Rendered images with source text:
#####

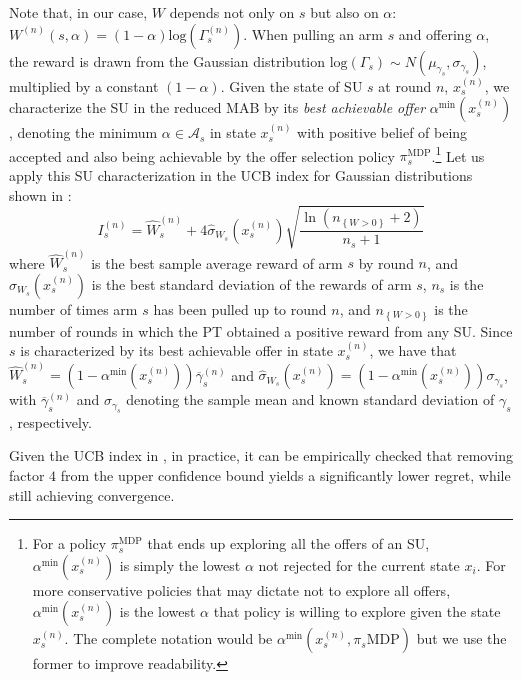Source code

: Note that, in our case, $W$ depends not only on $s$ but also on $\alpha$: $W^{(n)}(s,\alpha) = (1-\alpha)\text{log}(\Gamma_s^{(n)})$. When pulling an arm $s$ and offering $\alpha$, the reward is drawn from the Gaussian distribution $\text{log}(\Gamma_s) \sim N(\mu_{\gamma_s},\sigma_{\gamma_s})$, multiplied by a constant $(1-\alpha)$. 
Given the state of SU $s$ at round $n$, $x_s^{(n)}$, we characterize the SU in the reduced MAB by its \textit{best achievable offer} $\alpha^{\text{min}}(x_s^{(n)})$, denoting the minimum $\alpha \in \mathcal{A}_s$ in state $x_s^{(n)}$ with positive belief of being accepted and also being achievable by the offer selection policy $\pi_s^{\text{MDP}}$.\footnote{For a policy $\pi_s^{\text{MDP}}$ that ends up exploring all the offers of an SU, $\alpha^{\text{min}}(x_s^{(n)})$ is simply the lowest $\alpha$ not rejected for the current state $x_i$. For more conservative policies that may dictate not to explore all offers, $\alpha^{\text{min}}(x_s^{(n)})$ is the lowest $\alpha$ that policy is willing to explore given the state $x_s^{(n)}$. The complete notation would be $\alpha^{\text{min}}(x_s^{(n)},\pi_s{\text{MDP}})$ but we use the former to improve readability.} Let us apply this SU characterization in the UCB index for Gaussian distributions shown in \cite{ref:Auer2002}:
\begin{equation}\label{index}
I_{s}^{(n)} = \hat{W}^{(n)}_s + 4 \hat\sigma_{W_{s}}(x_s^{(n)})\sqrt{\frac{\ln(n_{\left\{W>0\right\}} + 2)}{n_s+1}}
\end{equation}
where $\hat{W}^{(n)}_s$ is the best sample average reward of arm $s$ by round $n$, and $\hat\sigma_{W_{s}}(x_s^{(n)})$ is the best standard deviation of the rewards of arm $s$, $n_s$ is the number of times arm $s$ has been pulled up to round $n$, and $n_{\left\{W>0\right\}} $ is the number of rounds in which the PT obtained a positive reward from any SU. Since $s$ is characterized by its best achievable offer in state $x_s^{(n)}$, we have that $\hat{W}_s^{(n)} = (1-\alpha^{\text{min}}(x_s^{(n)}))\overline\gamma_s^{(n)}$ and $\hat\sigma_{W_s}(x_s^{(n)}) = (1-\alpha^{\text{min}}(x_s^{(n)}))\sigma_{\gamma_s}$, with $\overline\gamma_s^{(n)}$ and $\sigma_{\gamma_s}$ denoting the sample mean and known standard deviation of $\gamma_s$, respectively.

Given the UCB index in \cite{ref:Auer2002}, in practice, it can be empirically checked that removing factor $4$ from the upper confidence bound yields a significantly lower regret, while still achieving convergence.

#####

» **Task item**
From the first line of the records down through the line containing "a constant $(1-\alpha)$.", transcribe exactly those lines and no others, both ends kept, pictures dropped.

» **Result of this exercise**
Source code

: Note that, in our case, $W$ depends not only on $s$ but also on $\alpha$: $W^{(n)}(s,\alpha) = (1-\alpha)\text{log}(\Gamma_s^{(n)})$. When pulling an arm $s$ and offering $\alpha$, the reward is drawn from the Gaussian distribution $\text{log}(\Gamma_s) \sim N(\mu_{\gamma_s},\sigma_{\gamma_s})$, multiplied by a constant $(1-\alpha)$. 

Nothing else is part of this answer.